When declaring an AI engine, the parameters that can be configured inside are: engine, model, and options.

You can find different values for engine and model in the table below:

ValueAI Engine
tesseractjsTesseract.js
tensorflowjsTensorFlow.js
nlpjsNLP.js

Tesseract.js

This AI supports more than 100 languages, automatic text orientation and script detection, and a simple interface for reading paragraph, word, and character bounding boxes.
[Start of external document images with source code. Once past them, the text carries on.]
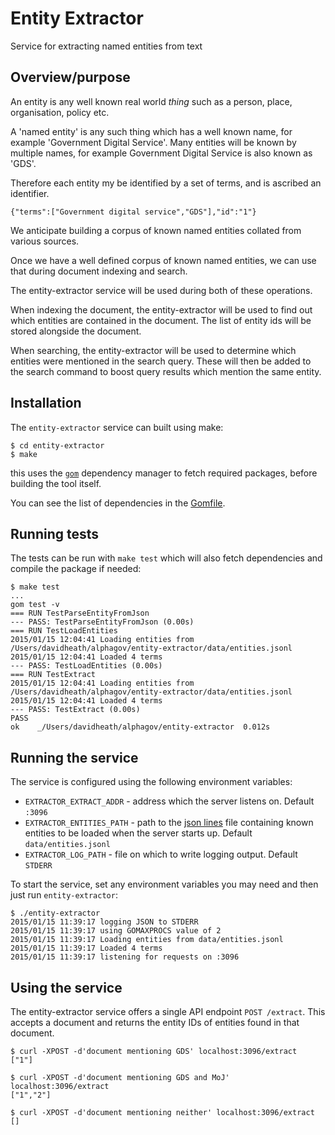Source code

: # Entity Extractor

Service for extracting named entities from text

## Overview/purpose

An entity is any well known real world *thing* such as a person, place,
organisation, policy etc.

A 'named entity' is any such thing which has a well known name, for example
'Government Digital Service'. Many entities will be known by multiple names,
for example Government Digital Service is also known as 'GDS'.

Therefore each entity my be identified by a set of terms, and is ascribed an
identifier.

```
{"terms":["Government digital service","GDS"],"id":"1"}
```

We anticipate building a corpus of known named entities collated from various
sources.

Once we have a well defined corpus of known named entities, we can use that
during document indexing and search.

The entity-extractor service will be used during both of these operations.

When indexing the document, the entity-extractor will be used to find out
which entities are contained in the document. The list of entity ids will be
stored alongside the document.

When searching, the entity-extractor will be used to determine which entities
were mentioned in the search query. These will then be added to the search
command to boost query results which mention the same entity.

## Installation

The `entity-extractor` service can built using make:

```
$ cd entity-extractor
$ make
```

this uses the [`gom`](https://github.com/mattn/gom) dependency manager to
fetch required packages, before building the tool itself.

You can see the list of dependencies in the [Gomfile](Gomfile).

## Running tests

The tests can be run with `make test` which will also fetch dependencies and
compile the package if needed:

```
$ make test
...
gom test -v
=== RUN TestParseEntityFromJson
--- PASS: TestParseEntityFromJson (0.00s)
=== RUN TestLoadEntities
2015/01/15 12:04:41 Loading entities from /Users/davidheath/alphagov/entity-extractor/data/entities.jsonl
2015/01/15 12:04:41 Loaded 4 terms
--- PASS: TestLoadEntities (0.00s)
=== RUN TestExtract
2015/01/15 12:04:41 Loading entities from /Users/davidheath/alphagov/entity-extractor/data/entities.jsonl
2015/01/15 12:04:41 Loaded 4 terms
--- PASS: TestExtract (0.00s)
PASS
ok    _/Users/davidheath/alphagov/entity-extractor  0.012s
```

## Running the service

The service is configured using the following environment variables:

  * `EXTRACTOR_EXTRACT_ADDR` - address which the server listens on. Default `:3096`
  * `EXTRACTOR_ENTITIES_PATH` - path to the [json lines](http://jsonlines.org/) file containing known entities to be loaded when the server starts up. Default `data/entities.jsonl`
  * `EXTRACTOR_LOG_PATH` - file on which to write logging output. Default `STDERR`

To start the service, set any environment variables you may need and then just run
`entity-extractor`:

```
$ ./entity-extractor
2015/01/15 11:39:17 logging JSON to STDERR
2015/01/15 11:39:17 using GOMAXPROCS value of 2
2015/01/15 11:39:17 Loading entities from data/entities.jsonl
2015/01/15 11:39:17 Loaded 4 terms
2015/01/15 11:39:17 listening for requests on :3096
```

## Using the service

The entity-extractor service offers a single API endpoint `POST /extract`.
This accepts a document and returns the entity IDs of entities found in that
document.

```
$ curl -XPOST -d'document mentioning GDS' localhost:3096/extract
["1"]

$ curl -XPOST -d'document mentioning GDS and MoJ' localhost:3096/extract
["1","2"]

$ curl -XPOST -d'document mentioning neither' localhost:3096/extract
[]
```

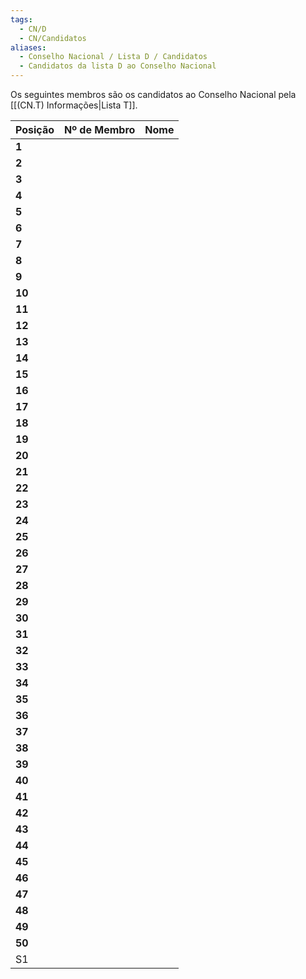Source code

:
 ```yaml
---
tags:
  - CN/D
  - CN/Candidatos
aliases:
  - Conselho Nacional / Lista D / Candidatos
  - Candidatos da lista D ao Conselho Nacional
---
```


Os seguintes membros são os candidatos ao Conselho Nacional pela [[(CN.T) Informações|Lista T]].

| Posição | Nº de Membro | Nome |
| ------- | ------------ | ---- |
| **1**   |              |      |
| **2**   |              |      |
| **3**   |              |      |
| **4**   |              |      |
| **5**   |              |      |
| **6**   |              |      |
| **7**   |              |      |
| **8**   |              |      |
| **9**   |              |      |
| **10**  |              |      |
| **11**  |              |      |
| **12**  |              |      |
| **13**  |              |      |
| **14**  |              |      |
| **15**  |              |      |
| **16**  |              |      |
| **17**  |              |      |
| **18**  |              |      |
| **19**  |              |      |
| **20**  |              |      |
| **21**  |              |      |
| **22**  |              |      |
| **23**  |              |      |
| **24**  |              |      |
| **25**  |              |      |
| **26**  |              |      |
| **27**  |              |      |
| **28**  |              |      |
| **29**  |              |      |
| **30**  |              |      |
| **31**  |              |      |
| **32**  |              |      |
| **33**  |              |      |
| **34**  |              |      |
| **35**  |              |      |
| **36**  |              |      |
| **37**  |              |      |
| **38**  |              |      |
| **39**  |              |      |
| **40**  |              |      |
| **41**  |              |      |
| **42**  |              |      |
| **43**  |              |      |
| **44**  |              |      |
| **45**  |              |      |
| **46**  |              |      |
| **47**  |              |      |
| **48**  |              |      |
| **49**  |              |      |
| **50**  |              |      |
| S1      |              |      |
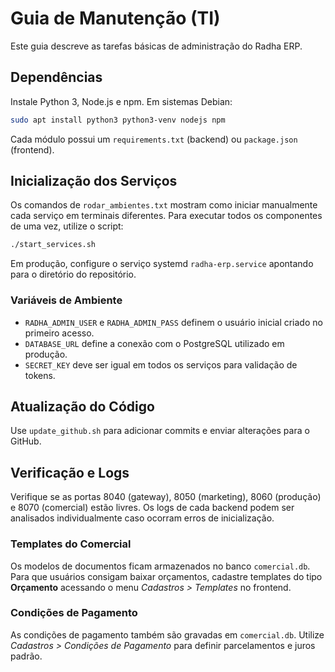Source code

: # Guia de Manutenção (TI)

Este guia descreve as tarefas básicas de administração do Radha ERP.

## Dependências
Instale Python 3, Node.js e npm. Em sistemas Debian:
```bash
sudo apt install python3 python3-venv nodejs npm
```
Cada módulo possui um `requirements.txt` (backend) ou `package.json` (frontend).

## Inicialização dos Serviços
Os comandos de `rodar_ambientes.txt` mostram como iniciar manualmente cada serviço em terminais diferentes. Para executar todos os componentes de uma vez, utilize o script:
```bash
./start_services.sh
```
Em produção, configure o serviço systemd `radha-erp.service` apontando para o diretório do repositório.

### Variáveis de Ambiente
- `RADHA_ADMIN_USER` e `RADHA_ADMIN_PASS` definem o usuário inicial criado no primeiro acesso.
- `DATABASE_URL` define a conexão com o PostgreSQL utilizado em produção.
- `SECRET_KEY` deve ser igual em todos os serviços para validação de tokens.

## Atualização do Código
Use `update_github.sh` para adicionar commits e enviar alterações para o GitHub.

## Verificação e Logs
Verifique se as portas 8040 (gateway), 8050 (marketing), 8060 (produção) e 8070 (comercial) estão livres. Os logs de cada backend podem ser analisados individualmente caso ocorram erros de inicialização.

### Templates do Comercial
Os modelos de documentos ficam armazenados no banco `comercial.db`. Para que usuários consigam baixar orçamentos, cadastre templates do tipo **Orçamento** acessando o menu *Cadastros > Templates* no frontend.
### Condições de Pagamento
As condições de pagamento também são gravadas em `comercial.db`. Utilize *Cadastros > Condições de Pagamento* para definir parcelamentos e juros padrão.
To use this AI, set the engine to tesseractjs and the model to the desired language (see: Tesseract OCR Data Files). If model is not specified, Tesseract.js defaults to eng for English.

ℹ️ NOTE

No options are available for this AI engine.

Example

yaml
ai-engines:
  my-ocr:
    engine: tesseractjs
    model: eng

TensorFlow.js

TensorFlow.js is an open-source JavaScript library that allows you to develop machine learning and deep learning models. It is a part of the TensorFlow ecosystem and provides a way to run machine learning models, including neural networks, in JavaScript.

Only image classification is implemented in this Metal version.

To use this AI, set the engine to tensorflowjs and the model to image-classify.

ℹ️ NOTE

No options are available for this AI engine.

Example

yaml
ai-engines:
  my-image-classifier:
    engine: tensorflowjs
    model: image-classify

NLP.js

NLP.js is an open-source JavaScript library for natural language processing (NLP) and natural language understanding (NLU). It provides a set of tools and functionalities to work with natural language text, including tasks such as tokenization, part-of-speech tagging, named entity recognition, sentiment analysis, and more. NLP.js is designed to help developers build applications that can understand and interact with human language.

To use this AI, set the engine to nlpjs and the model to:

  • sentiment for Sentiment Analysis
  • lang-guess for Guessing the language

sentiment

This model accepts lang for options to define the language of the text to be analyzed. For supported languages, see NLP.js Sentiment Analysis Languages.

Example

yaml
ai-engines:
  my-sentiment-analyzer:
    engine: nlpjs
    model: sentiment
    options:
      lang: en

guess-lang

This model accepts accept for options to define a list of languages to guess, separated by a comma. For supported languages, see NLP.js Language Support.

Example

yaml
ai-engines:
  my-language-guesser:
    engine: nlpjs
    model: guess-lang
    options:
      accept: en,fr

plans

This section is used to declare plans which are an ETL steps. It can be used on the fly by calling a schema conneted to a plan or by scheduling as a job.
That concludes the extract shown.